PROBLEM:
Copy out, from the data below, each line in which the word "manipulação" occurs.

········

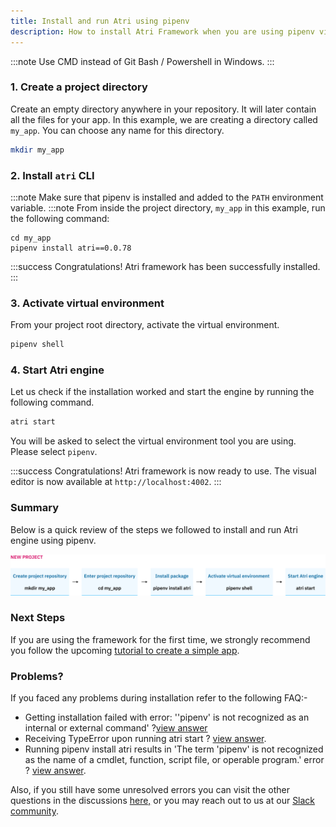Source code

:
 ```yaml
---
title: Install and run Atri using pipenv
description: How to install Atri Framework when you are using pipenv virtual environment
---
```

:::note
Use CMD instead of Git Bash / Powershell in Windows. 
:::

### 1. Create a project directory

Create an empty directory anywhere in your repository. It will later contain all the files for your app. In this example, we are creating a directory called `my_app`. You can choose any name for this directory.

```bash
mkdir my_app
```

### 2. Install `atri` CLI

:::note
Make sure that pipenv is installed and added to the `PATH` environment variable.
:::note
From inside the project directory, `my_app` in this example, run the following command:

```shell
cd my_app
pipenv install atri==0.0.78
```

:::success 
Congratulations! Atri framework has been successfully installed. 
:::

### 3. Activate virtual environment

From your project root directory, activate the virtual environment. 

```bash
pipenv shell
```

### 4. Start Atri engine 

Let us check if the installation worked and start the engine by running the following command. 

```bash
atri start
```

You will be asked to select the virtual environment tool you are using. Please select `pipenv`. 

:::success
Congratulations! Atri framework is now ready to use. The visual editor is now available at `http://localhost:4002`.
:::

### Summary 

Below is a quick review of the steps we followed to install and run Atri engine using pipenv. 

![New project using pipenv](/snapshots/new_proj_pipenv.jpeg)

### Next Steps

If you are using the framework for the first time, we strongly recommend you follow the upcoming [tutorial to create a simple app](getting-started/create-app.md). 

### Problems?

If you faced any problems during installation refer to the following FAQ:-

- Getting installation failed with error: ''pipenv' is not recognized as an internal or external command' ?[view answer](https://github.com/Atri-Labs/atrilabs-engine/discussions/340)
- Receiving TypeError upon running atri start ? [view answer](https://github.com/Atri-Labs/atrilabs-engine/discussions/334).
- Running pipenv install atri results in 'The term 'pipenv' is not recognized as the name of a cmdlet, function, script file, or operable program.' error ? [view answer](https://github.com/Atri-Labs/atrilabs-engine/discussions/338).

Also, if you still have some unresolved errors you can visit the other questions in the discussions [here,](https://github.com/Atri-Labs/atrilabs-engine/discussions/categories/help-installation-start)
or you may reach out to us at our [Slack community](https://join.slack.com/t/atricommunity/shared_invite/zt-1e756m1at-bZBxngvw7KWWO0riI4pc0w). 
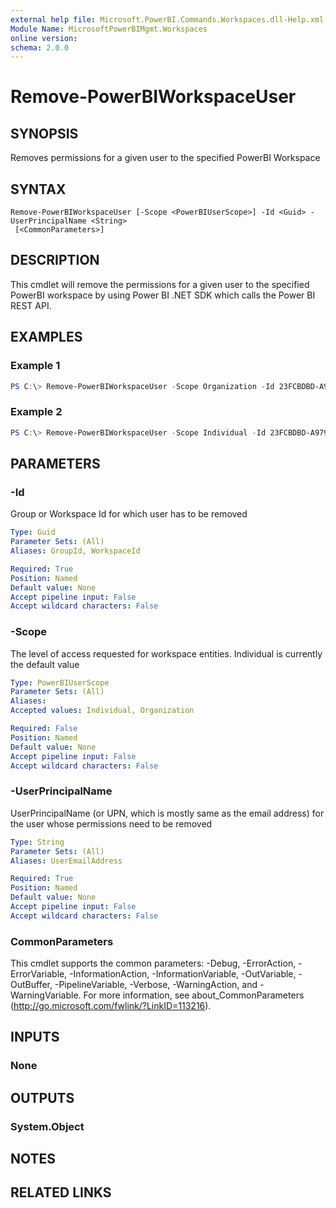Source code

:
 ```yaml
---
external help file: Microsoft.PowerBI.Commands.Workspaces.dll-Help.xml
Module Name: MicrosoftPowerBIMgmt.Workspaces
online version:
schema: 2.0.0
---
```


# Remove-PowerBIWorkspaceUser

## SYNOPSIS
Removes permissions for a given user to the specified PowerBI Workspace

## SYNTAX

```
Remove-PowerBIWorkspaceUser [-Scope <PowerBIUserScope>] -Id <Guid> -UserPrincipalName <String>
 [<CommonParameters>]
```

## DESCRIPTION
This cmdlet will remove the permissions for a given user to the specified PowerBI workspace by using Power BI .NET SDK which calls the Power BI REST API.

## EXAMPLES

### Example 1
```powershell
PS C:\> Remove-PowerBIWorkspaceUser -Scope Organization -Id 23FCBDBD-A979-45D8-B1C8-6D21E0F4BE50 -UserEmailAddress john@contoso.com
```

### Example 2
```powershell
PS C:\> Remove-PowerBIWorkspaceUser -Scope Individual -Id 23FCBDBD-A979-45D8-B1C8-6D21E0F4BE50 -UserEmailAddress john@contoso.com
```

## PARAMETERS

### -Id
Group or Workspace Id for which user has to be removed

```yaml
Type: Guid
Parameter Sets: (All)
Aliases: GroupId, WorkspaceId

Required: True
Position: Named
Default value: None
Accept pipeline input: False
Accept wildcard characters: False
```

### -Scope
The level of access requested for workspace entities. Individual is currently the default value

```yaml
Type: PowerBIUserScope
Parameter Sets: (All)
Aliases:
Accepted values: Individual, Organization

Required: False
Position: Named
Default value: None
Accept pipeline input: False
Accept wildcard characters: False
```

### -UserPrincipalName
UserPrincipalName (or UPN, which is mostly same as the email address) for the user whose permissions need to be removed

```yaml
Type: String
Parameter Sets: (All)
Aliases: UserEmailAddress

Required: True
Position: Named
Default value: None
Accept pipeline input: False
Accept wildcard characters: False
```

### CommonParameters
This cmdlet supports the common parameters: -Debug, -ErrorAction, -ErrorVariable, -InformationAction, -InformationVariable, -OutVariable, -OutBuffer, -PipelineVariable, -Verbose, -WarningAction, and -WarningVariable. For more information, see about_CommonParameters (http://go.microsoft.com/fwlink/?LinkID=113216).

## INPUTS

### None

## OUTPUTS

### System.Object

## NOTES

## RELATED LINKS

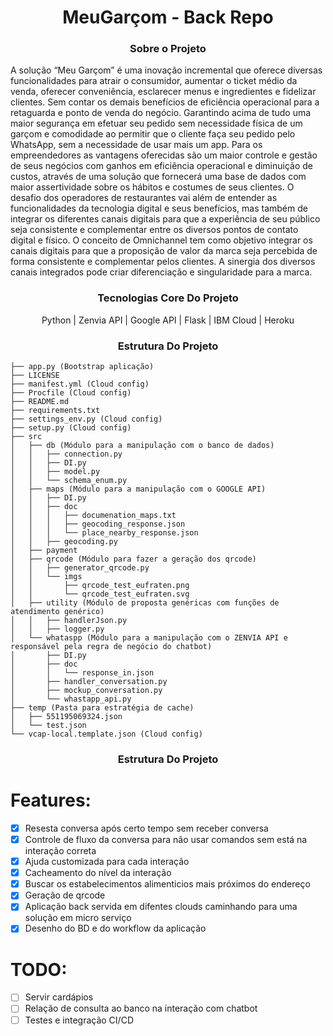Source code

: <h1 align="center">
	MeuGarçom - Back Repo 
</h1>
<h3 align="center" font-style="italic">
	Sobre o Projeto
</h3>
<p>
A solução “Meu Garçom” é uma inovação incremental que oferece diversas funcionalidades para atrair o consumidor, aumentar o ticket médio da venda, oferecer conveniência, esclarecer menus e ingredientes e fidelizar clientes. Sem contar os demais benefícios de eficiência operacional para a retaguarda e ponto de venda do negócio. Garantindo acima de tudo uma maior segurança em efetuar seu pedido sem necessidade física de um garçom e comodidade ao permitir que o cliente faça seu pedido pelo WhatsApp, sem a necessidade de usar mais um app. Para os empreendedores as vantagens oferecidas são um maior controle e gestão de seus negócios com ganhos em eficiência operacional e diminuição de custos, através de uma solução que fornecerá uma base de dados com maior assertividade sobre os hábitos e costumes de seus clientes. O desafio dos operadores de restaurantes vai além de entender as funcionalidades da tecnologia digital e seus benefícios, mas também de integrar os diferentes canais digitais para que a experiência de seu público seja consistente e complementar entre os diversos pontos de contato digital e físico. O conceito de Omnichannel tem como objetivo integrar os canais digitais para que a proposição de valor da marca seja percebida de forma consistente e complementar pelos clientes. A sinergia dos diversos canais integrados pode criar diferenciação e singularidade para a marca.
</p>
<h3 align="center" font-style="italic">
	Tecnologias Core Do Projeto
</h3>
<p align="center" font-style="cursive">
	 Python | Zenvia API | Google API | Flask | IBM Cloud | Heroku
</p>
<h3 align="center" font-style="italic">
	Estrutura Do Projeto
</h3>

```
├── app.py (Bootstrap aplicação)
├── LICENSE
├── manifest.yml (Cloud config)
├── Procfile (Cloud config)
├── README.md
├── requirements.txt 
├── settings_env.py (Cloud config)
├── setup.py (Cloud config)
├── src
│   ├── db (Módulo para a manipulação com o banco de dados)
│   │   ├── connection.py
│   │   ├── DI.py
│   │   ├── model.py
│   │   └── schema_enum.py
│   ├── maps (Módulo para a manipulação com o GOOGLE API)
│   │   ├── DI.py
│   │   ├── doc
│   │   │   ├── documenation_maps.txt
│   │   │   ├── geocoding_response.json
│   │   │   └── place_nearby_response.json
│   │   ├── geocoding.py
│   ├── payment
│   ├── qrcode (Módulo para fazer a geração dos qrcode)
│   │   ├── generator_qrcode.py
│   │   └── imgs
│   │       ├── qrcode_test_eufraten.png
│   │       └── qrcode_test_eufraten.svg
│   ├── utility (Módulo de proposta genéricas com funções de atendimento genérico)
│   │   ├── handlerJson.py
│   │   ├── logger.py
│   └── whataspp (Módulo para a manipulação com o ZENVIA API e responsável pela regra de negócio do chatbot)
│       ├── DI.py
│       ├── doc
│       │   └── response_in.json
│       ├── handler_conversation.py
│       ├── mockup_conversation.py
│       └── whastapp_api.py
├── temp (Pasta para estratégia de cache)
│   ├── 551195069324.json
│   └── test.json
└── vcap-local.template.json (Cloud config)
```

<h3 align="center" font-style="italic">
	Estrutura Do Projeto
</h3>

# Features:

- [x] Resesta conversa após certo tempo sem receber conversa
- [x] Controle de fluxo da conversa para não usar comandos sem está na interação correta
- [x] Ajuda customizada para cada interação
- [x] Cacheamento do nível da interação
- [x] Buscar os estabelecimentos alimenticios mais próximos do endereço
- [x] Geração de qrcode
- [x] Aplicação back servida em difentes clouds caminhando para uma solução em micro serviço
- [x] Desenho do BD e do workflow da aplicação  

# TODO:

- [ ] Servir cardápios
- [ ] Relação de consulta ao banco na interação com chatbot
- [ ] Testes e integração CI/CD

········

COMPLETED EXERCISE:
│   ├── db (Módulo para a manipulação com o banco de dados)
│   ├── maps (Módulo para a manipulação com o GOOGLE API)
│   └── whataspp (Módulo para a manipulação com o ZENVIA API e responsável pela regra de negócio do chatbot)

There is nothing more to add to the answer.